**INPUT DATA:**
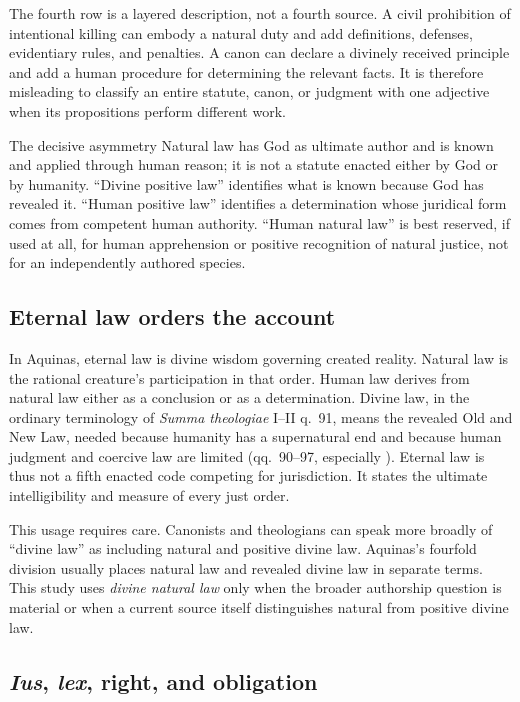 The fourth row is a layered description, not a fourth source. A civil prohibition of intentional killing can embody a natural duty and add definitions, defenses, evidentiary rules, and penalties. A canon can declare a divinely received principle and add a human procedure for determining the relevant facts. It is therefore misleading to classify an entire statute, canon, or judgment with one adjective when its propositions perform different work.

\begin{studybox}{The decisive asymmetry}
Natural law has God as ultimate author and is known and applied through human reason; it is not a statute enacted either by God or by humanity. ``Divine positive law'' identifies what is known because God has revealed it. ``Human positive law'' identifies a determination whose juridical form comes from competent human authority. ``Human natural law'' is best reserved, if used at all, for human apprehension or positive recognition of natural justice, not for an independently authored species.
\end{studybox}

\subsection{Eternal law orders the account}

In Aquinas, eternal law is divine wisdom governing created reality. Natural law is the rational creature's participation in that order. Human law derives from natural law either as a conclusion or as a determination. Divine law, in the ordinary terminology of \emph{Summa theologiae} I--II q.~91, means the revealed Old and New Law, needed because humanity has a supernatural end and because human judgment and coercive law are limited (qq.~90--97, especially ). Eternal law is thus not a fifth enacted code competing for jurisdiction. It states the ultimate intelligibility and measure of every just order.

This usage requires care. Canonists and theologians can speak more broadly of ``divine law'' as including natural and positive divine law. Aquinas's fourfold division usually places natural law and revealed divine law in separate terms. This study uses \emph{divine natural law} only when the broader authorship question is material or when a current source itself distinguishes natural from positive divine law.

\subsection{\emph{Ius}, \emph{lex}, right, and obligation}

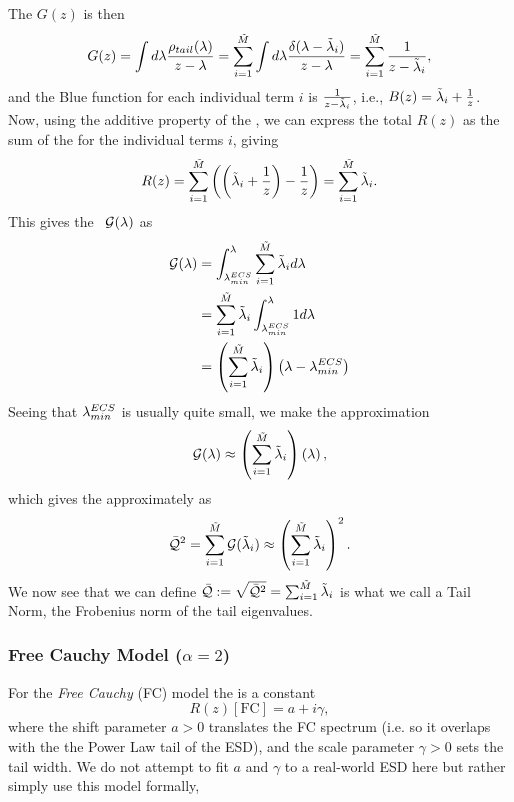 The \GreensFunction $G(z)$ is then
\begin{equation}
\label{eqn:spikes_model_1}
G(z) = \int d\lambda \dfrac{ \rho_{tail}(\lambda) }{z - \lambda} =
\sum_{i=1}^{\tilde{M}} \int d\lambda \dfrac{\delta(\lambda-\tilde{\lambda}_{i}) }{z - \lambda} =
\sum_{i=1}^{\tilde{M}} \dfrac{1}{z-\tilde{\lambda}_{i}}  ,
\end{equation}
and the Blue function for each individual term $i$ is $\frac{1}{z-\tilde{\lambda}_{i}}$, i.e., $B(z)=\tilde{\lambda}_{i}+\frac{1}{z}$. 
Now, using the additive property of the \RTransform, we can express the total $R(z)$ as the sum of the \RTransforms for the individual terms $i$, giving
\begin{equation}
\label{eqn:spikes_model_2}
R(z) =\sum_{i=1}^{\tilde{M}}\left(\left(\tilde{\lambda}_{i}+ \dfrac{1}{z}\right) - \dfrac{1}{z}\right)=\sum_{i=1}^{\tilde{M}}\tilde{\lambda}_{i}  .
\end{equation}
This gives the \GEN~$\mathcal{G(\lambda)}$ as
\begin{align}
\label{eqn:spikes_model_3} 
\mathcal{G(\lambda)} 
&= \int_{\lambda^{ECS}_{min}}^{\lambda}\sum_{i=1}^{\tilde{M}}\tilde{\lambda}_{i} d\lambda \\ \nonumber
&= \sum_{i=1}^{\tilde{M}}\tilde{\lambda}_{i} \int_{\lambda^{ECS}_{min}}^{\lambda} 1 d\lambda \\ \nonumber
&= \left(\sum_{i=1}^{\tilde{M}}\tilde{\lambda}_{i}\right)\left(\lambda-\lambda^{ECS}_{min}\right)
\end{align}
Seeing that $\lambda^{ECS}_{min}$ is usually quite small, we make the approximation
\begin{align}
\mathcal{G(\lambda)}  \approx \left(\sum_{i=1}^{\tilde{M}}\tilde{\lambda}_{i}\right)\left(\lambda\right)  ,
\end{align}
which gives the \QualitySquared approximately as
\begin{align}
  \label{eqn:spikes_model_4}
  \bar{\mathcal{Q}}^{2} = \sum_{i=1}^{\tilde{M}}\mathcal{G}(\tilde{\lambda}_{i}) 
 \approx\left(\sum_{i=1}^{\tilde{M}}\tilde{\lambda}_{i}\right)^{2}  .
\end{align}
We now see that we can define $\bar{\mathcal{Q}}:=\sqrt{\bar{\mathcal{Q}}^{2}}=\sum_{i=1}^{\tilde{M}}\tilde{\lambda}_{i}$ is what we call a Tail Norm,
the Frobenius norm of the tail eigenvalues.

\subsubsection{Free Cauchy Model (\texorpdfstring{$\alpha = 2$}{alpha = 2})}
\label{sxn:r_transforms:free_cauchy}

For the \emph{Free Cauchy} (FC) model the \RTransform is a constant
\begin{equation}
\label{eqn:free_cauchy_R}
R(z)[\mathrm{FC}] = a + i\gamma ,
\end{equation}
where the shift parameter $a>0$ translates the FC spectrum (i.e. so it overlaps with the the Power Law tail of the ESD),
and the scale parameter $\gamma>0$ sets the tail width.
We do not attempt to fit $a$ and $\gamma$ to a real-world ESD here but rather simply use this model formally,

**THE PROBLEM:** Only lines containing the word "individual" should appear in the answer, and every such line from the records above must be there.

**ANSWER AREA:**
and the Blue function for each individual term $i$ is $\frac{1}{z-\tilde{\lambda}_{i}}$, i.e., $B(z)=\tilde{\lambda}_{i}+\frac{1}{z}$. 
Now, using the additive property of the \RTransform, we can express the total $R(z)$ as the sum of the \RTransforms for the individual terms $i$, giving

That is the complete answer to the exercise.